Чистый цветок миндаля,
Божьим дыханьем к любви разбуженная.
Радость моя — Земля!
………………………………….
Всю я тебя люблю. Единственная.
Вся ты моя, моя!
Вместе воскреснем, за гранью таинственною,
Вместе, — и ты, и я!
В этом самоотрицании, впрочем, — нового ничего. Оно существовало всегда, в большей или в меньшей степени, и отражалось в ее поэзии не в столь, может быть, категорической форме, не менее выразительно. Вот, например, начало написанного ею в 1908 г. стихотворения «Земля»:
Пустынный шар в пустой пустыне,
Как Дьявола раздумие…
Висел всегда, висит поныне…
Безумие! Безумие!
Тогда она еще сознавала, что мир в том виде, в каком он ей иногда рисовался, — безумие. Теперь же, когда она действительно коснулась дна, она это безумие не сознает, во всяком случае, слова этого не произносит. Вот, может быть, из всех ее стихотворений — самое страшное.
Вскипают волны тошноты нездешней
И в черный рассыпаются туман,
И вновь во тьму, которой нет кромешней.
Скользят назад, в подземный океан.
Припадком боли горестно-сердечной
Зовем мы это здесь, но боль — не то.
Для тошноты подземной и навечной
Все здешние слова — ничто.
Пред болью — всяческой — на избавленье
Надежд раскинута живая сеть.
На встречу новую, на дружбу, на забвенье.
Иль, наконец, надежда — умереть.
Будь счастлив, Дант, что по заботе друга
В жилище мертвых ты не все узнал,
Что спутник твой отвел тебя от круга
Последнего. Его ты не видал.
И если б ты не умер от испуга,
Нам все равно о нем бы не сказал.[572]
Из этого явствует, что в ад она заглянула глубже, чем Дант. О том же, что ей в последнем круге открылось, она молчит. Однако это не такая уж тайна: черт — логик и математик, и его цель неизменно одна. Там, на дне ада, в его последнем круге, она как бы воочию убедилась, что Бог есть дьявол… Ее безумие — доведенная до конца чертова логика.
После ее смерти в ее бумагах найдено было стихотворение, написанное ею как бы от лица окончательно охамевшего дьявола. Он будто бы сидит за столом против нее в образе ее лучшего друга и молча о чем-то думает. Но она угадывает его мысли (что не трудно, ибо он — в ней).
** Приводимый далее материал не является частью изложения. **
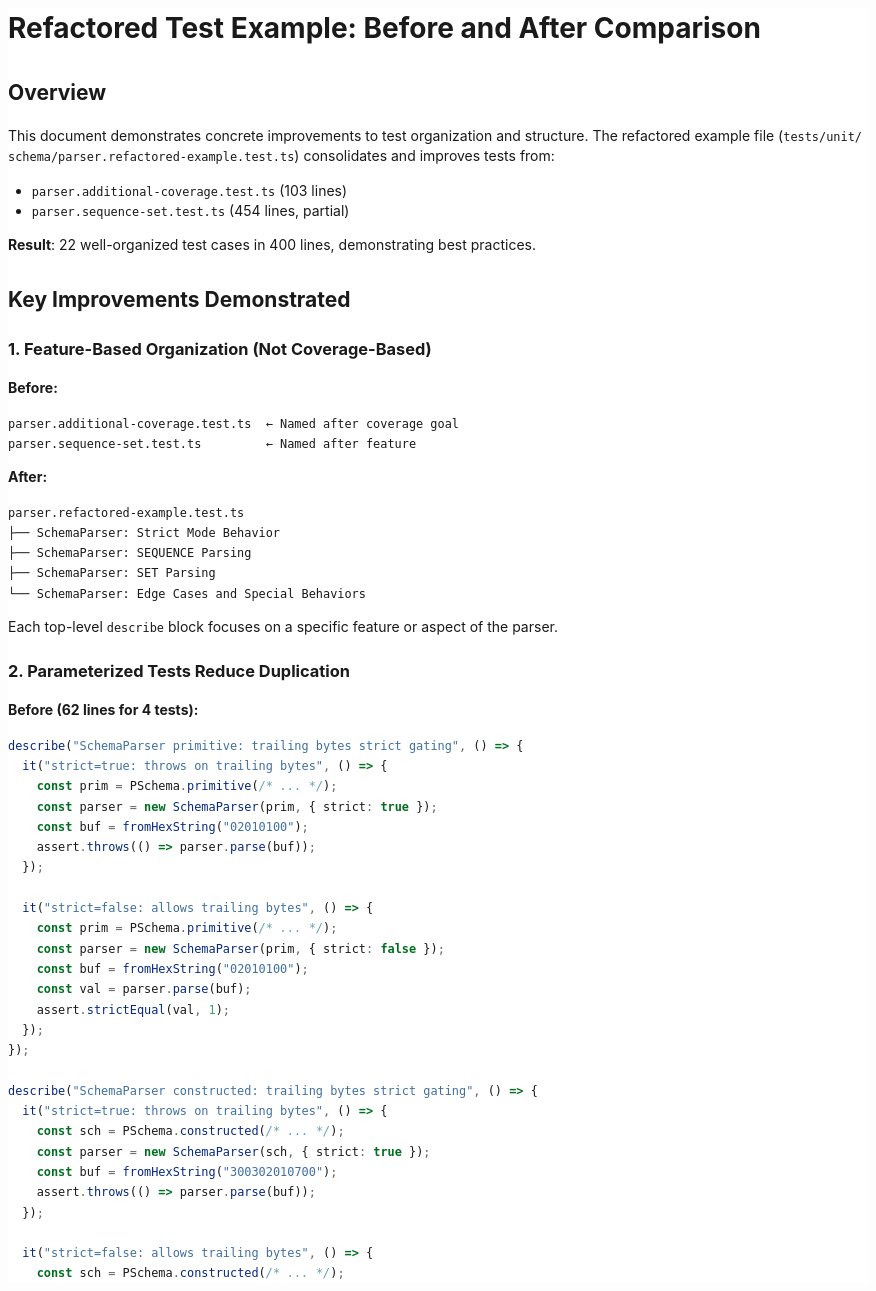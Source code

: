 # Refactored Test Example: Before and After Comparison

## Overview

This document demonstrates concrete improvements to test organization and structure. The refactored example file (`tests/unit/schema/parser.refactored-example.test.ts`) consolidates and improves tests from:
- `parser.additional-coverage.test.ts` (103 lines)
- `parser.sequence-set.test.ts` (454 lines, partial)

**Result**: 22 well-organized test cases in 400 lines, demonstrating best practices.

## Key Improvements Demonstrated

### 1. Feature-Based Organization (Not Coverage-Based)

**Before:**
```
parser.additional-coverage.test.ts  ← Named after coverage goal
parser.sequence-set.test.ts         ← Named after feature
```

**After:**
```
parser.refactored-example.test.ts
├── SchemaParser: Strict Mode Behavior
├── SchemaParser: SEQUENCE Parsing
├── SchemaParser: SET Parsing
└── SchemaParser: Edge Cases and Special Behaviors
```

Each top-level `describe` block focuses on a specific feature or aspect of the parser.

### 2. Parameterized Tests Reduce Duplication

**Before (62 lines for 4 tests):**
```typescript
describe("SchemaParser primitive: trailing bytes strict gating", () => {
  it("strict=true: throws on trailing bytes", () => {
    const prim = PSchema.primitive(/* ... */);
    const parser = new SchemaParser(prim, { strict: true });
    const buf = fromHexString("02010100");
    assert.throws(() => parser.parse(buf));
  });

  it("strict=false: allows trailing bytes", () => {
    const prim = PSchema.primitive(/* ... */);
    const parser = new SchemaParser(prim, { strict: false });
    const buf = fromHexString("02010100");
    const val = parser.parse(buf);
    assert.strictEqual(val, 1);
  });
});

describe("SchemaParser constructed: trailing bytes strict gating", () => {
  it("strict=true: throws on trailing bytes", () => {
    const sch = PSchema.constructed(/* ... */);
    const parser = new SchemaParser(sch, { strict: true });
    const buf = fromHexString("300302010700");
    assert.throws(() => parser.parse(buf));
  });

  it("strict=false: allows trailing bytes", () => {
    const sch = PSchema.constructed(/* ... */);
```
Привожу последнее четверостишие этого воистину смердяковского произведения:
На харю старческую хмуро
Смотрю и каменно молчу.
О чем угодно думай, дура,
А я о духе — не хочу.[573]
*
Чем же она спаслась?
За несколько дней до 8 ноября 1918 г., дня ее рождения (напоминаю, что она родилась в день Архистратига Михаила и всех небесных сил), она пишет в большевистском Петербурге стихотворение, озаглавленное «Дни».
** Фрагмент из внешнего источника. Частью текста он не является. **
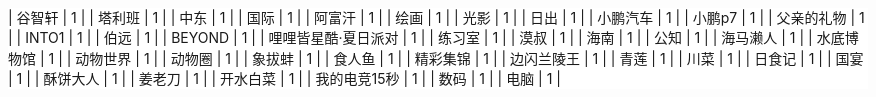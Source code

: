 | 谷智轩 | 1 |
| 塔利班 | 1 |
| 中东 | 1 |
| 国际 | 1 |
| 阿富汗 | 1 |
| 绘画 | 1 |
| 光影 | 1 |
| 日出 | 1 |
| 小鹏汽车 | 1 |
| 小鹏p7 | 1 |
| 父亲的礼物 | 1 |
| INTO1 | 1 |
| 伯远 | 1 |
| BEYOND | 1 |
| 哩哩皆星酷·夏日派对 | 1 |
| 练习室 | 1 |
| 漠叔 | 1 |
| 海南 | 1 |
| 公知 | 1 |
| 海马濑人 | 1 |
| 水底博物馆 | 1 |
| 动物世界 | 1 |
| 动物圈 | 1 |
| 象拔蚌 | 1 |
| 食人鱼 | 1 |
| 精彩集锦 | 1 |
| 边闪兰陵王 | 1 |
| 青莲 | 1 |
| 川菜 | 1 |
| 日食记 | 1 |
| 国宴 | 1 |
| 酥饼大人 | 1 |
| 姜老刀 | 1 |
| 开水白菜 | 1 |
| 我的电竞15秒 | 1 |
| 数码 | 1 |
| 电脑 | 1 |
Все дни изломаны, как преступлением,
Седого Времени заржавел ход.
И тело сковано оцепенением,
И сердце сдавлено, и кровь — как лед.
Но знаю молнии: все изменяется…
Во сне пророческом иль наяву?
Копье Архангела меня касается
Ожогом пламенным — и я живу!..
Этот «ожог» — восьмистишие, озаглавленное «8», написанное ею 8 ноября того же года, в день ее рожденья. Но две последние строчки второго четверостишия, в каждой из которых по 4 слова, она не записывает, а ставит вместо слов тире. Вот это стихотворение, каким оно записано в ее черновой тетради — «лаборатории стихов», а затем переписано в «брюсовскую», подаренную ей Валерием Брюсовым, тетрадь:
8
Восемь слов в сердце горят,
Но сказать их не осмелюсь.
Есть черта — о ней молчат,
И нельзя переступить через.
А все-таки ведь никто не поймет,
Что слова эти налиты кровью!
«—
«.
Она показывает эти 6 строк пришедшему ее поздравить с днем рожденья другу дома и спрашивает: «Догадыватесь?»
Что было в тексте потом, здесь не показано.